Introduction to References and Borrowing
After covering ownership, it’s essential to dive into references and borrowing, another cornerstone of Rust’s memory safety. If you’re new to Rust, I strongly recommend you first familiarize yourself with ownership before proceeding. For those already acquainted, let’s explore how Rust allows you to use references to manage memory without transferring ownership.
Using References Instead of Moving Values
In Rust, when you pass a variable to a function, you typically transfer ownership of that variable to the function. However, sometimes you want to let the function use a variable without giving up ownership. This is where references and borrowing come into play.

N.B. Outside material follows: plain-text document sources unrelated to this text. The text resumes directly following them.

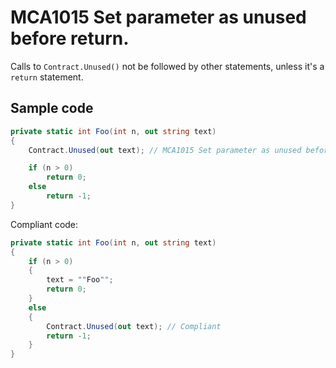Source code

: # MCA1015 Set parameter as unused before return.

Calls to `Contract.Unused()` not be followed by other statements, unless it's a `return` statement.

## Sample code

```cs
private static int Foo(int n, out string text)
{
    Contract.Unused(out text); // MCA1015 Set parameter as unused before return

    if (n > 0)
        return 0;
    else
        return -1;
}
```

Compliant code:

```cs
private static int Foo(int n, out string text)
{
    if (n > 0)
    {
        text = ""Foo"";
        return 0;
    }
    else
    {
        Contract.Unused(out text); // Compliant
        return -1;
    }
}
```
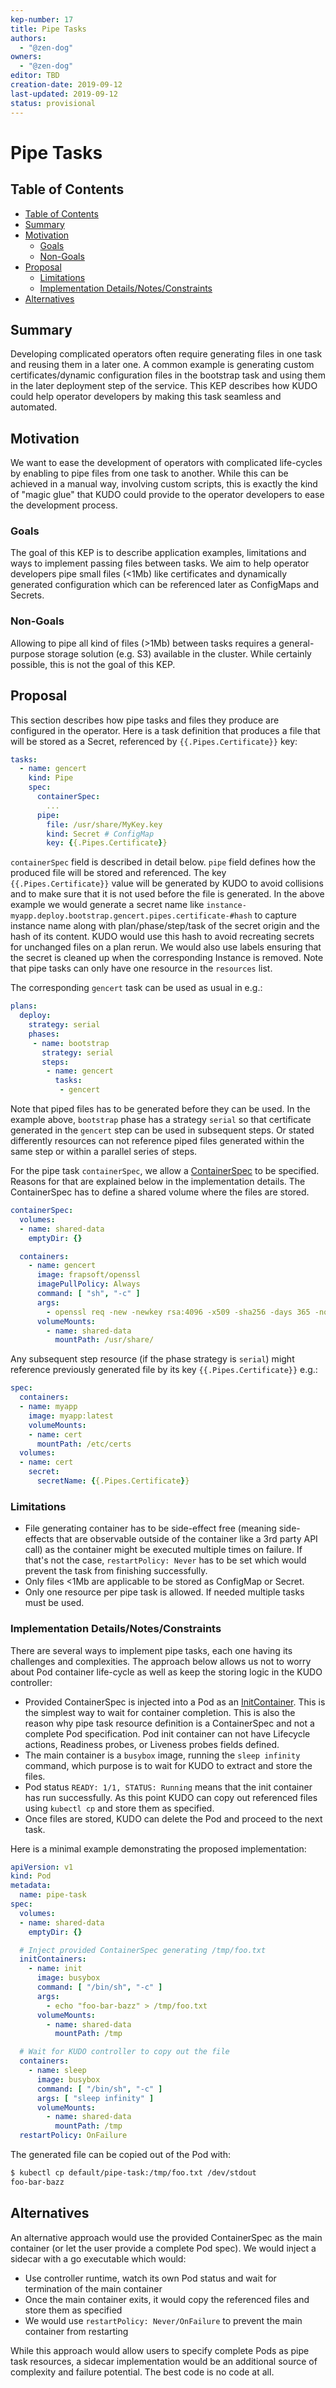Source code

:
 ```yaml
---
kep-number: 17
title: Pipe Tasks
authors:
  - "@zen-dog"
owners:
  - "@zen-dog"
editor: TBD
creation-date: 2019-09-12
last-updated: 2019-09-12
status: provisional
---
```


# Pipe Tasks

## Table of Contents

* [Table of Contents](#table-of-contents)
* [Summary](#summary)
* [Motivation](#motivation)
    * [Goals](#goals)
    * [Non-Goals](#non-goals)
* [Proposal](#proposal)
    * [Limitations](#limitations)
    * [Implementation Details/Notes/Constraints](#implementation-detailsnotesconstraints-optional)
* [Alternatives](#alternatives)

## Summary

Developing complicated operators often require generating files in one task and reusing them in a later one. A common example is generating custom certificates/dynamic configuration files in the bootstrap task and using them in the later deployment step of the service. This KEP describes how KUDO could help operator developers by making this task seamless and automated.

## Motivation

We want to ease the development of operators with complicated life-cycles by enabling to pipe files from one task to another. While this can be achieved in a manual way, involving custom scripts, this is exactly the kind of "magic glue" that KUDO could provide to the operator developers to ease the development process.

### Goals

The goal of this KEP is to describe application examples, limitations and ways to implement passing files between tasks. We aim to help operator developers pipe small files (<1Mb) like certificates and dynamically generated configuration which can be referenced later as ConfigMaps and Secrets.

### Non-Goals

Allowing to pipe all kind of files (>1Mb) between tasks requires a general-purpose storage solution (e.g. S3) available in the cluster. While certainly possible, this is not the goal of this KEP.

## Proposal

This section describes how pipe tasks and files they produce are configured in the operator. Here is a task definition that produces a file that will be stored as a Secret, referenced by `{{.Pipes.Certificate}}` key:
```yaml
tasks:
  - name: gencert
    kind: Pipe
    spec:
      containerSpec:
        ...
      pipe:
        file: /usr/share/MyKey.key
        kind: Secret # ConfigMap
        key: {{.Pipes.Certificate}}
``` 

`containerSpec` field is described in detail below. `pipe` field defines how the produced file will be stored and referenced. The key `{{.Pipes.Certificate}}` value will be generated by KUDO to avoid collisions and to make sure that it is not used before the file is generated. In the above example we would generate a secret name like `instance-myapp.deploy.bootstrap.gencert.pipes.certificate-#hash` to capture instance name along with plan/phase/step/task of the secret origin and the hash of its content. KUDO would use this hash to avoid recreating secrets for unchanged files on a plan rerun. We would also use labels ensuring that the secret is cleaned up when the corresponding Instance is removed. Note that pipe tasks can only have one resource in the `resources` list.

The corresponding `gencert` task can be used as usual in e.g.:
```yaml
plans:
  deploy:
    strategy: serial
    phases:
     - name: bootstrap
       strategy: serial
       steps:
        - name: gencert
          tasks:
           - gencert
```

Note that piped files has to be generated before they can be used. In the example above, `bootstrap` phase has a strategy `serial` so that certificate generated in the `gencert` step can be used in subsequent steps. Or stated differently resources can not reference piped files generated within the same step or within a parallel series of steps. 

For the pipe task `containerSpec`, we allow a [ContainerSpec](https://kubernetes.io/docs/reference/generated/kubernetes-api/v1.10/#container-v1-core) to be specified. Reasons for that are explained below in the implementation details. The ContainerSpec has to define a shared volume where the files are stored.

```yaml
containerSpec:
  volumes:
  - name: shared-data
    emptyDir: {}

  containers:
    - name: gencert
      image: frapsoft/openssl
      imagePullPolicy: Always
      command: [ "sh", "-c" ]
      args:
        - openssl req -new -newkey rsa:4096 -x509 -sha256 -days 365 -nodes -out MyCertificate.crt -keyout /usr/share/MyKey.key
      volumeMounts:
        - name: shared-data
          mountPath: /usr/share/
```

Any subsequent step resource (if the phase strategy is `serial`) might reference previously generated file by its key `{{.Pipes.Certificate}}` e.g.:
```yaml
spec:
  containers:
  - name: myapp
    image: myapp:latest
    volumeMounts:
    - name: cert
      mountPath: /еtc/certs
  volumes:
  - name: cert
    secret:
      secretName: {{.Pipes.Certificate}}
```

### Limitations
- File generating container has to be side-effect free (meaning side-effects that are observable outside of the container like a 3rd party API call) as the container might be executed multiple times on failure. If that's not the case, `restartPolicy: Never` has to be set which would prevent the task from finishing successfully.
- Only files <1Mb are applicable to be stored as ConfigMap or Secret.
- Only one resource per pipe task is allowed. If needed multiple tasks must be used.

### Implementation Details/Notes/Constraints

There are several ways to implement pipe tasks, each one having its challenges and complexities. The approach below allows us not to worry about Pod container life-cycle as well as keep the storing logic in the KUDO controller:
- Provided ContainerSpec is injected into a Pod as an [InitContainer](https://kubernetes.io/docs/concepts/workloads/pods/init-containers/). This is the simplest way to wait for container completion. This is also the reason why pipe task resource definition is a ContainerSpec and not a complete Pod specification. Pod init container can not have Lifecycle actions, Readiness probes, or Liveness probes fields defined. 
- The main container is a `busybox` image, running the `sleep infinity` command, which purpose is to wait for KUDO to extract and store the files.
- Pod status `READY: 1/1, STATUS: Running` means that the init container has run successfully. As this point KUDO can copy out referenced files using `kubectl cp` and store them as specified.
- Once files are stored, KUDO can delete the Pod and proceed to the next task.

Here is a minimal example demonstrating the proposed implementation:
```yaml
apiVersion: v1
kind: Pod
metadata:
  name: pipe-task
spec:
  volumes:
  - name: shared-data
    emptyDir: {}

  # Inject provided ContainerSpec generating /tmp/foo.txt
  initContainers:
    - name: init
      image: busybox
      command: [ "/bin/sh", "-c" ]
      args:
        - echo "foo-bar-bazz" > /tmp/foo.txt
      volumeMounts:
        - name: shared-data
          mountPath: /tmp

  # Wait for KUDO controller to copy out the file
  containers:
    - name: sleep
      image: busybox
      command: [ "/bin/sh", "-c" ]
      args: [ "sleep infinity" ]
      volumeMounts:
        - name: shared-data
          mountPath: /tmp
  restartPolicy: OnFailure
```

The generated file can be copied out of the Pod with:
```bash
$ kubectl cp default/pipe-task:/tmp/foo.txt /dev/stdout
foo-bar-bazz
```

## Alternatives

An alternative approach would use the provided ContainerSpec as the main container (or let the user provide a complete Pod spec). We would inject a sidecar with a go executable which would:
- Use controller runtime, watch its own Pod status and wait for termination of the main container
- Once the main container exits, it would copy the referenced files and store them as specified
- We would use `restartPolicy: Never/OnFailure` to prevent the main container from restarting

While this approach would allow users to specify complete Pods as pipe task resources, a sidecar implementation would be an additional source of complexity and failure potential. The best code is no code at all.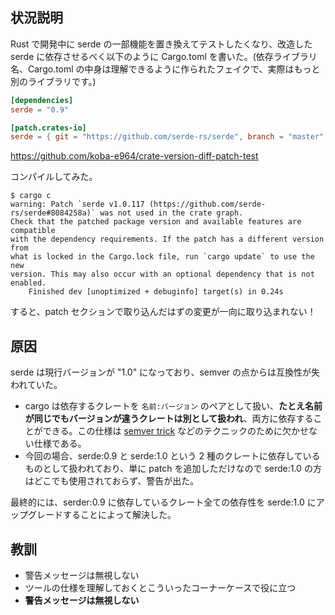 ## 状況説明
Rust で開発中に serde の一部機能を置き換えてテストしたくなり、改造した serde に依存させるべく以下のように Cargo.toml を書いた。(依存ライブラリ名、Cargo.toml の中身は理解できるように作られたフェイクで、実際はもっと別のライブラリです。)

```Cargo.toml
[dependencies]
serde = "0.9"

[patch.crates-io]
serde = { git = "https://github.com/serde-rs/serde", branch = "master" }
```
https://github.com/koba-e964/crate-version-diff-patch-test

コンパイルしてみた。

```
$ cargo c
warning: Patch `serde v1.0.117 (https://github.com/serde-rs/serde#8084258a)` was not used in the crate graph.
Check that the patched package version and available features are compatible
with the dependency requirements. If the patch has a different version from
what is locked in the Cargo.lock file, run `cargo update` to use the new
version. This may also occur with an optional dependency that is not enabled.
    Finished dev [unoptimized + debuginfo] target(s) in 0.24s
```

すると、patch セクションで取り込んだはずの変更が一向に取り込まれない！

## 原因
serde は現行バージョンが "1.0" になっており、semver の点からは互換性が失われていた。

- cargo は依存するクレートを `名前:バージョン` のペアとして扱い、**たとえ名前が同じでもバージョンが違うクレートは別として扱われ**、両方に依存することができる。この仕様は [semver trick](https://github.com/dtolnay/semver-trick) などのテクニックのために欠かせない仕様である。
- 今回の場合、serde:0.9 と serde:1.0 という 2 種のクレートに依存しているものとして扱われており、単に patch を追加しただけなので serde:1.0 の方はどこでも使用されておらず、警告が出た。

最終的には、serder:0.9 に依存しているクレート全ての依存性を serde:1.0 にアップグレードすることによって解決した。

## 教訓
- 警告メッセージは無視しない
- ツールの仕様を理解しておくとこういったコーナーケースで役に立つ
- **警告メッセージは無視しない**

Consider the following function:
fn do_something(s: &String) {
println!("{}", s);
}Here, the & symbol is used to create a reference to the String rather than moving the String itself. The reference points to the value without taking ownership of it. This means the original variable retains ownership, and the function merely borrows it for a while.
let s1 = String::from("abc");
do_something(&s1);In this example, s1 remains valid after being passed to do_something because we’re passing a reference to s1, not the value itself. The function do_something borrows the reference, and once the function finishes, the borrowing ends, and the reference goes out of scope.
Here’s how this looks:
s (reference) s1 (owner)
|-----|---| |-----|---|
| ptr | | ------> | ptr | |
|-----|---| | len | 3 |
| cap | 3 |
|-----|---|
What’s Happening Under the Hood?
When you create a reference to s1, Rust internally creates a pointer to the value s1. This pointer allows the function to access the value without owning it. Rust automatically manages the creation and destruction of these pointers, ensuring they are always valid.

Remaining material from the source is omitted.